Funding at 105% of anticipated need
The Town of Oro Valley’s public safety pension retirement fund (PS PRS) is now at a 105% funded position. This the result of a one-time contribution the town made on July 6, 2021 to the fund of $27.6 million; and some portion of an excellent return on investment on the funds. That return for last year was al all time record for PSPRS of 27%.The one-time contribution came from two sources: The issuance of $18 million in pension bonds and $10 million from the town's cash reserve. The bonds have a face interest rate of 2.39%. (source)
Substantial improvement over prior years
As of June 30, 2021, and this is prior to the submission of $27.6 million to fund the PSPRS, the net unfunded liability was $24 million. The plan was funded and a 66% level ("funding ratio"). That is: The amount of value in the fund as of that date was less than the liability estimated by the State. Even though that is less than the estimated needed amount, that result was an improvement over the prior year. Then, the unfunded liability was $25.7 million in the funding ratio was 61.7%.

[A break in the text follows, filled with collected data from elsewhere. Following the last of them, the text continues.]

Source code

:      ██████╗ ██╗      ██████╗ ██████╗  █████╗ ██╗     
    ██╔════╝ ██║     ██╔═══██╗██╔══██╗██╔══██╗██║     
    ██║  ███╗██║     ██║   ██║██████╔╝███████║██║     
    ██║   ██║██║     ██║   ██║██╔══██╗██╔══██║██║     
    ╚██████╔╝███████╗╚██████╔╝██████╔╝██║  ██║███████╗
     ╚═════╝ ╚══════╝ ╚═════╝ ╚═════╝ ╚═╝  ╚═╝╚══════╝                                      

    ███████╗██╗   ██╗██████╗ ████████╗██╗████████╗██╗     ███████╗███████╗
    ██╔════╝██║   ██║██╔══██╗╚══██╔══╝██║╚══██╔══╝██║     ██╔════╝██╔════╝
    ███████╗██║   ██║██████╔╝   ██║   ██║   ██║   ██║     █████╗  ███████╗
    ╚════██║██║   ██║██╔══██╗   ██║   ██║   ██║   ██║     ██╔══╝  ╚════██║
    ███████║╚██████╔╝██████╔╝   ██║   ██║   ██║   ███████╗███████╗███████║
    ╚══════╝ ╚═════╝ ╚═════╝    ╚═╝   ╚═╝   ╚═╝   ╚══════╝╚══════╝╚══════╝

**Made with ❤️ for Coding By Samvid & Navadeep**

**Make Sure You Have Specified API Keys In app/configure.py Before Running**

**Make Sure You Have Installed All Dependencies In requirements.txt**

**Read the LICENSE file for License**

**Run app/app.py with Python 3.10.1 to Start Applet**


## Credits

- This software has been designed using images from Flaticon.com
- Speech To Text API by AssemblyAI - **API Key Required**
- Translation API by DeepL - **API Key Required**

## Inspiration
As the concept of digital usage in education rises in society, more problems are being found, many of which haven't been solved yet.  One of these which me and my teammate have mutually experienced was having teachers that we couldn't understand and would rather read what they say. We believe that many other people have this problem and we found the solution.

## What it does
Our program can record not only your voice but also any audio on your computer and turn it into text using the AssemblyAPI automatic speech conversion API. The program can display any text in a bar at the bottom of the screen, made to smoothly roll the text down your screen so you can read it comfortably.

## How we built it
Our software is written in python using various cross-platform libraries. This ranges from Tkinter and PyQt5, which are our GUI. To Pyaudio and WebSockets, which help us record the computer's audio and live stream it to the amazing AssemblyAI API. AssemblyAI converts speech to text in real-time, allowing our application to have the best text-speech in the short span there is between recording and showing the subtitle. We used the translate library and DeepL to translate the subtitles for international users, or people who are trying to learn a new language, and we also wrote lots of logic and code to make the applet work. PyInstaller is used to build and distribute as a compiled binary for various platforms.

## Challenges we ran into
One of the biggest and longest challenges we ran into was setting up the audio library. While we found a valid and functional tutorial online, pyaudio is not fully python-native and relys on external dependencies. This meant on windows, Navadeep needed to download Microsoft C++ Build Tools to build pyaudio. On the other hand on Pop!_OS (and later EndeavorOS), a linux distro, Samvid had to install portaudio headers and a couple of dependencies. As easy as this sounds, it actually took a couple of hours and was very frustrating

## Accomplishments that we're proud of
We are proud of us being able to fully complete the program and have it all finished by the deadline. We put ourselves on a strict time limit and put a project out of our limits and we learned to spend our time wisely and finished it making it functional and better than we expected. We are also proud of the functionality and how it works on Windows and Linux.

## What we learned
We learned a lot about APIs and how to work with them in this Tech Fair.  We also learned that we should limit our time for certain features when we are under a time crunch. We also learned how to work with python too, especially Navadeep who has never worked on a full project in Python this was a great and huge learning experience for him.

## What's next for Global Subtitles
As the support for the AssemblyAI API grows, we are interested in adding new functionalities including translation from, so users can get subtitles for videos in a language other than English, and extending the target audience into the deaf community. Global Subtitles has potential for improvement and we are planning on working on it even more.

"You've got some cushion that has been built," according to PSPRS representative Clark Partridge speaking to the town's Budget and Finance Commission at its February 15 meeting. "You're also saving approximately $2 million a year on your employer contribution. That $2 million in savings is going allow you the budget capacity to be able to pay for that financing [on the bond] that you have going forward. But once that financing is paid, you're really going to be in a much better position."
Headwinds ahead because of high inflation
The projections made by PSPRS are sensitive to changes in two areas. The projection assumes that the fund will return 7% in the long term. This has held true for the past seven to ten years, according to Partridge.
The other area is inflation and its impact on current wage levels. The plan projections assume a 2% rate of inflation. Inflation is currently running at 8%. That's four times the level assumed in the projections. "That growth rate has been higher than what it has been historically but [the PSPRS Board] are also looking at and will be paying attention as inflation happens. If current salaries increase more than what the 2% inflation rate, the PSPRS Board may consider some other course of action," according to Partridge.
An increase in salaries of current employees increases the amount of annual contribution towns are required to put in the fund. Annual contributions are based on a percent of current salaries. The town is undertaking a staff compensation study as part of it's 2022-23 budget process. It is highly likely that the town manager's recommended budget will include substantial wage increases as it did the last time a study was done in 2014.
Future contributions to the fund
Partridge recommends the town continue to fund PSPRS so that the funding ratio is around 100%. "That's the sweet spot."